County Executive Mike Hein Announces That Ulster County’s Utility-Scale Solar Project Is Fully Operational

Posted May 14, 2018

Solar Project Continues County Executive’s Clean Energy Commitment 

Kingston, N.Y. –Ulster County Executive Mike Hein was joined by Amanda LaValle, Ulster County Department of the Environment Coordinator, members of several environmental advocacy organizations, and members of the Ulster County Legislature to announce that Ulster County’s Utility-Scale Solar Project is fully operational. Construction on the 5,940-panel array began in the Fall of 2017 and the array was given permission to operate by Central Hudson on May 10th after successful completion of required system tests.

The solar installation, located at the site of the former Town of Ulster landfill, is expected to generate 2,360 MWh of clean electricity each year, which is roughly equivalent to the electricity generated by burning 2 million pounds of coal or 4,000 barrels of oil. The array is expected to generate approximately 20% of all the electricity used by the Ulster County Government.

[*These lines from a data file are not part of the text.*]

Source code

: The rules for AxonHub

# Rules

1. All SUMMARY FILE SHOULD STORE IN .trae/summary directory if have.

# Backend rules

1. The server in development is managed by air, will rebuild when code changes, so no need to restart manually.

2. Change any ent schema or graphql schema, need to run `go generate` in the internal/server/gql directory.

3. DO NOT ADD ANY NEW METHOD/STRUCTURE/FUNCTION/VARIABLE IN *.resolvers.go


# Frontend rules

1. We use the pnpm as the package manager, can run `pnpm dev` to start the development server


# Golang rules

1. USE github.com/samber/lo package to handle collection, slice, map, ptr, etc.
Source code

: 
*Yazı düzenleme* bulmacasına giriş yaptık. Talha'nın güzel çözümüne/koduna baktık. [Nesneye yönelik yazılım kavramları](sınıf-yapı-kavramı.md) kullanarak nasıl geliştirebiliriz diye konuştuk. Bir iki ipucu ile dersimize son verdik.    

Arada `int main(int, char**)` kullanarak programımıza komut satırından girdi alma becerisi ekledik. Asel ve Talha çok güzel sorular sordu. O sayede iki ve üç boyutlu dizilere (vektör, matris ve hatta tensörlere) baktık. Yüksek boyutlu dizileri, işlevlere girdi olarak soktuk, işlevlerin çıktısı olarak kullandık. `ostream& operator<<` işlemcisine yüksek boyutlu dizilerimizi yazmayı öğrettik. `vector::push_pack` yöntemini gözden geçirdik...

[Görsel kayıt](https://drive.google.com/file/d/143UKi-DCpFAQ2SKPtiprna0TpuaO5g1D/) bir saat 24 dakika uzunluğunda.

 Michael P. Hein, Ulster County Executive

“Ulster County is the most environmentally responsible County in the State of New York by a mile.  But that’s not the point.  It’s about doing everything we can to build a sustainable community while providing others with a model,” said Ulster County Executive Mike Hein.  “Our goal has now moved to simply and fearlessly showing what is possible in a county government.  So yes - we are the only ‘net carbon neutral’ County in the State; yes - we have won countless awards and been featured in National Geographic for our environmental work; and yes - 100% of our energy comes from renewable resources.  But the fact remains, there is so much more to do, as a county government, as a community and as a nation if we are to meet the environmental challenges that face us all. 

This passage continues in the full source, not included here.